My research interests focus on two major aspects, i.e., process intelligence and new process modeling features. Process intelligence is particularly challenging if the available data is of low quality, e.g., incomplete or noisy. For instance, [J23] focuses on service-based business processes, but it does so with special attention to data quality, which it communicates to users in a dedicated dashboard. [J13] more specifically focuses on how to compute key indicators for processes in the presence of low-quality data and introduces the concept of uncertain key indicators. The research on new modeling features produced so far modeling languages (e.g., extensions of BPMN or BPEL) and runtime environments for project-centered learning [J11], user interface orchestration [J17] [C24], wireless sensor networks [C44], and crowdsourcing [J33].
My research in SOC concentrated on the analysis of service interactions and of the behavior of service compositions to see if they behave as expected by the developer, that is, by their design.

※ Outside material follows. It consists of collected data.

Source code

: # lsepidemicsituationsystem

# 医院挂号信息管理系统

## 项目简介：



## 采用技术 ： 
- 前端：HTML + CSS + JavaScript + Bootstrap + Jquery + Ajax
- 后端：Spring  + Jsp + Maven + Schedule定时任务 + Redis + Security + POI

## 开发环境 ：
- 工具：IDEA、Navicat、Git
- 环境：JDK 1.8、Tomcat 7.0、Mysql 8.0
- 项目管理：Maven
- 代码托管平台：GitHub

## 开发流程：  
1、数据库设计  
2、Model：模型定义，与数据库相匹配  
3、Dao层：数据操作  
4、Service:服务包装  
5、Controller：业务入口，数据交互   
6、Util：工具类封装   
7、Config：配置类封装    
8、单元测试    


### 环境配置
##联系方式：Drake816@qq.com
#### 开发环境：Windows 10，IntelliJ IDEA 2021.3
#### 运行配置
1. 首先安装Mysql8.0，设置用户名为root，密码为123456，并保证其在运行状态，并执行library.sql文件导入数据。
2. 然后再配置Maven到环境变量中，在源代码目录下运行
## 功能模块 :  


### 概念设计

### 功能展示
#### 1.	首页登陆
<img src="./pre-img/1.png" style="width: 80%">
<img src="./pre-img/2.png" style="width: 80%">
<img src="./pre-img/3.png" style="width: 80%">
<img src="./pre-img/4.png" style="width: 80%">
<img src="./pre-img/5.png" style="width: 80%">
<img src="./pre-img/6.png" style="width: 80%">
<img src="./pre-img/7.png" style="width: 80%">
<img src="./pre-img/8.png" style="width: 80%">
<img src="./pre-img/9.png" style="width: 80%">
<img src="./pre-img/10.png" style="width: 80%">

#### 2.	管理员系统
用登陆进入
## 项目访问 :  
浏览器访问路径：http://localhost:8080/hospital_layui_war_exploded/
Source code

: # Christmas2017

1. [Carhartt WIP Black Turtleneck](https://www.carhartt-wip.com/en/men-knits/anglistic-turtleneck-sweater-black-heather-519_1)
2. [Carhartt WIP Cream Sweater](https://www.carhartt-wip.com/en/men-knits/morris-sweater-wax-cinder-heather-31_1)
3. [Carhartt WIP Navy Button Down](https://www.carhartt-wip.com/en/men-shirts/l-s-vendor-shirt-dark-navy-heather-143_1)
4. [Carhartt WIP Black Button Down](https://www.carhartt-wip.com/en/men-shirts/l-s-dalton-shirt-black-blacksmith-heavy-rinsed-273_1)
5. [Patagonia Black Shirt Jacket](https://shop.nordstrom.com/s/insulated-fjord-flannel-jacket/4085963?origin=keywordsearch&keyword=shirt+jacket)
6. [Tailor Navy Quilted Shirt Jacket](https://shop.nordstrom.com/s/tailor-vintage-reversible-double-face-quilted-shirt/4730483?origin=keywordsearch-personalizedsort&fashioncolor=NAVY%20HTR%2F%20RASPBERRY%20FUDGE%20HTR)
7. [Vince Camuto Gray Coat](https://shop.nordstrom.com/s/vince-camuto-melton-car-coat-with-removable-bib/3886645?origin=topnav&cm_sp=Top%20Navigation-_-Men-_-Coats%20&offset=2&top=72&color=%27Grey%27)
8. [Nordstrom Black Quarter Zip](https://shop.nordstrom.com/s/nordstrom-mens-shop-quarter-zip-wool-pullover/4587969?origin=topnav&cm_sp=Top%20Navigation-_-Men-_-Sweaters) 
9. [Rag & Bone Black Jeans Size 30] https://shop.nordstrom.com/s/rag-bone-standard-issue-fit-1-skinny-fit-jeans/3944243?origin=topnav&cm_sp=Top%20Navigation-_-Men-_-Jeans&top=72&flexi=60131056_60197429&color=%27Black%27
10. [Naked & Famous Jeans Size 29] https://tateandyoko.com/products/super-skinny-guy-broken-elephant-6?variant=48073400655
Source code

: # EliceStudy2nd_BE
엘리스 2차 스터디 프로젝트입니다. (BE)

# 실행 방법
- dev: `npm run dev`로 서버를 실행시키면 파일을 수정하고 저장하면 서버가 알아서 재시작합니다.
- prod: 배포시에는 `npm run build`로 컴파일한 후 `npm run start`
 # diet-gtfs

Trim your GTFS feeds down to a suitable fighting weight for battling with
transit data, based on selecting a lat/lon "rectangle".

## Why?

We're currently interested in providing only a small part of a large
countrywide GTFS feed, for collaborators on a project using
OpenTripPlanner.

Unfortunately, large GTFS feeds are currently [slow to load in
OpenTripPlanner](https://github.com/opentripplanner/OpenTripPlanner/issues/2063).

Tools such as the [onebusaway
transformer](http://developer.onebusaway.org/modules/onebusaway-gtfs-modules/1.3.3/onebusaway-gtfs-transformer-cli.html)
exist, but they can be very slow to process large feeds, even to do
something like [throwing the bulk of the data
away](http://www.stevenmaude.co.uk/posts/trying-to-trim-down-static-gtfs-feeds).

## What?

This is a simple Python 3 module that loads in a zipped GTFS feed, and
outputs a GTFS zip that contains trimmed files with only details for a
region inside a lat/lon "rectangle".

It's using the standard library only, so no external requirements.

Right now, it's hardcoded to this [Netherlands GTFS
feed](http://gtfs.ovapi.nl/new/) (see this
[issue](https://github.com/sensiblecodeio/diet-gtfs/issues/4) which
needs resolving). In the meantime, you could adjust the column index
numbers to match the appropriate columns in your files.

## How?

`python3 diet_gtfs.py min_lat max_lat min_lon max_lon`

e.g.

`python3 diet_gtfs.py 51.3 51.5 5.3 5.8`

Contributions [C8] and [C10], in this respect, study how to identify which observable Web service invocations (e.g., logged or sniffed) are likely to belong to a same composite service, so as to re-construct the conversation (the so-called protocol) of the composite service with its component services. [C22] pushes this thread further and discovers the actual protocol from message exchanges, also considering possible inaccuracies in the logged data, while [J23] complements the approach with a complete software suite (algorithms and a dashboard) for the analysis of compliance constraints in service-based business processes. Survey [J36] provides a comprehensive and up-to-date review of the core concerns of SOC and discusses research questions that are still open.
Model-driven Web engineering studies the use of (graphical) modeling languages for the development of Web applications. My interest in this context was supporting the development of adaptive and context-aware behaviors that are typically considered only as afterthoughts in the development, while they are first-class design concerns. The respective research produced an extension of the Web Modeling Language (WebML) that enables the developer to model behaviors that are autonomous, active and context-aware [J3]. The approach also comes with the capability to track and react to long-running user navigation goals [J2] and with Event-Condition-Action (ECA) rules and a detached rule engine to provision active behaviors [J6] [J7]. Book [B1] reviews the field of Web engineering with a special attention to model-driven development.